### TASK DIRECTIONS
Retype everything in the entries that follow, exactly as shown.

### SUPPLIED RECORDS
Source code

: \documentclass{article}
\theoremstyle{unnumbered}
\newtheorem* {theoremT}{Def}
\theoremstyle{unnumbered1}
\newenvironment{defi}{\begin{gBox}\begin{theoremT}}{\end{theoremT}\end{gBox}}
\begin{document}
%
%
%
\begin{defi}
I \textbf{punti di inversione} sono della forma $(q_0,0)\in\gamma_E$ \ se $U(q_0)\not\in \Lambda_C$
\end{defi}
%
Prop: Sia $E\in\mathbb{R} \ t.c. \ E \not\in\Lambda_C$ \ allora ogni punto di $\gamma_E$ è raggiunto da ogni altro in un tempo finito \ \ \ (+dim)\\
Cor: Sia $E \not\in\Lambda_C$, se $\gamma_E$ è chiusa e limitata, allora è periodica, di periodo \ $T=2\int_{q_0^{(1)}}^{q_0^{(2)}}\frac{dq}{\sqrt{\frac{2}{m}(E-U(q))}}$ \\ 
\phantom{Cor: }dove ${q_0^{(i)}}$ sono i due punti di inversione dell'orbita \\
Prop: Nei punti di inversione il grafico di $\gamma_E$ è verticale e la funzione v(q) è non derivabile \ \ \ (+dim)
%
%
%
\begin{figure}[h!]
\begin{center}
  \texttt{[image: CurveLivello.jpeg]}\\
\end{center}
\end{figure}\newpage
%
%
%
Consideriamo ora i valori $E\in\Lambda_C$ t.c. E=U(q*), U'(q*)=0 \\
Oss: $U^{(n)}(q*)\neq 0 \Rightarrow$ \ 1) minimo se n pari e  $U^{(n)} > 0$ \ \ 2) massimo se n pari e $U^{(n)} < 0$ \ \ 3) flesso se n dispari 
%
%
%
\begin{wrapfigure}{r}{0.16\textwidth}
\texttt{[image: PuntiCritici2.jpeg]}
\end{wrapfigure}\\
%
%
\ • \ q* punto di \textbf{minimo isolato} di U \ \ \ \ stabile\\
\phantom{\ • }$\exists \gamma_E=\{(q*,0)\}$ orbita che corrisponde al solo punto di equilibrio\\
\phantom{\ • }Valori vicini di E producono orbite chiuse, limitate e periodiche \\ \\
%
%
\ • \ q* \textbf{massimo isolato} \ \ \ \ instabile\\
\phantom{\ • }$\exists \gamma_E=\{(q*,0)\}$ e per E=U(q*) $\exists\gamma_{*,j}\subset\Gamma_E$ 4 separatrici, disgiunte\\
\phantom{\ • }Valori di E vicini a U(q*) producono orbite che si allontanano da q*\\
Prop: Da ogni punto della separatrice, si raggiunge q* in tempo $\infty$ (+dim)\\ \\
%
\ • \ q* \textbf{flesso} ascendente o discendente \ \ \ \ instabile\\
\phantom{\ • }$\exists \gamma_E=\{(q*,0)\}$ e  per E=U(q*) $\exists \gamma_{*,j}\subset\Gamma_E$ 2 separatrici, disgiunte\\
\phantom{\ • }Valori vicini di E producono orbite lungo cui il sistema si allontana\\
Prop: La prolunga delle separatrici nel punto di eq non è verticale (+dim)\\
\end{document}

### RESULT
Source code

: \documentclass{article}
\theoremstyle{unnumbered}
\newtheorem* {theoremT}{Def}
\theoremstyle{unnumbered1}
\newenvironment{defi}{\begin{gBox}\begin{theoremT}}{\end{theoremT}\end{gBox}}
\begin{document}
%
%
%
\begin{defi}
I \textbf{punti di inversione} sono della forma $(q_0,0)\in\gamma_E$ \ se $U(q_0)\not\in \Lambda_C$
\end{defi}
%
Prop: Sia $E\in\mathbb{R} \ t.c. \ E \not\in\Lambda_C$ \ allora ogni punto di $\gamma_E$ è raggiunto da ogni altro in un tempo finito \ \ \ (+dim)\\
Cor: Sia $E \not\in\Lambda_C$, se $\gamma_E$ è chiusa e limitata, allora è periodica, di periodo \ $T=2\int_{q_0^{(1)}}^{q_0^{(2)}}\frac{dq}{\sqrt{\frac{2}{m}(E-U(q))}}$ \\ 
\phantom{Cor: }dove ${q_0^{(i)}}$ sono i due punti di inversione dell'orbita \\
Prop: Nei punti di inversione il grafico di $\gamma_E$ è verticale e la funzione v(q) è non derivabile \ \ \ (+dim)
%
%
%
\begin{figure}[h!]
\begin{center}
  \texttt{[image: CurveLivello.jpeg]}\\
\end{center}
\end{figure}\newpage
%
%
%
Consideriamo ora i valori $E\in\Lambda_C$ t.c. E=U(q*), U'(q*)=0 \\
Oss: $U^{(n)}(q*)\neq 0 \Rightarrow$ \ 1) minimo se n pari e  $U^{(n)} > 0$ \ \ 2) massimo se n pari e $U^{(n)} < 0$ \ \ 3) flesso se n dispari 
%
%
%
\begin{wrapfigure}{r}{0.16\textwidth}
\texttt{[image: PuntiCritici2.jpeg]}
\end{wrapfigure}\\
%
%
\ • \ q* punto di \textbf{minimo isolato} di U \ \ \ \ stabile\\
\phantom{\ • }$\exists \gamma_E=\{(q*,0)\}$ orbita che corrisponde al solo punto di equilibrio\\
\phantom{\ • }Valori vicini di E producono orbite chiuse, limitate e periodiche \\ \\
%
%
\ • \ q* \textbf{massimo isolato} \ \ \ \ instabile\\
\phantom{\ • }$\exists \gamma_E=\{(q*,0)\}$ e per E=U(q*) $\exists\gamma_{*,j}\subset\Gamma_E$ 4 separatrici, disgiunte\\
\phantom{\ • }Valori di E vicini a U(q*) producono orbite che si allontanano da q*\\
Prop: Da ogni punto della separatrice, si raggiunge q* in tempo $\infty$ (+dim)\\ \\
%
\ • \ q* \textbf{flesso} ascendente o discendente \ \ \ \ instabile\\
\phantom{\ • }$\exists \gamma_E=\{(q*,0)\}$ e  per E=U(q*) $\exists \gamma_{*,j}\subset\Gamma_E$ 2 separatrici, disgiunte\\
\phantom{\ • }Valori vicini di E producono orbite lungo cui il sistema si allontana\\
Prop: La prolunga delle separatrici nel punto di eq non è verticale (+dim)\\
\end{document}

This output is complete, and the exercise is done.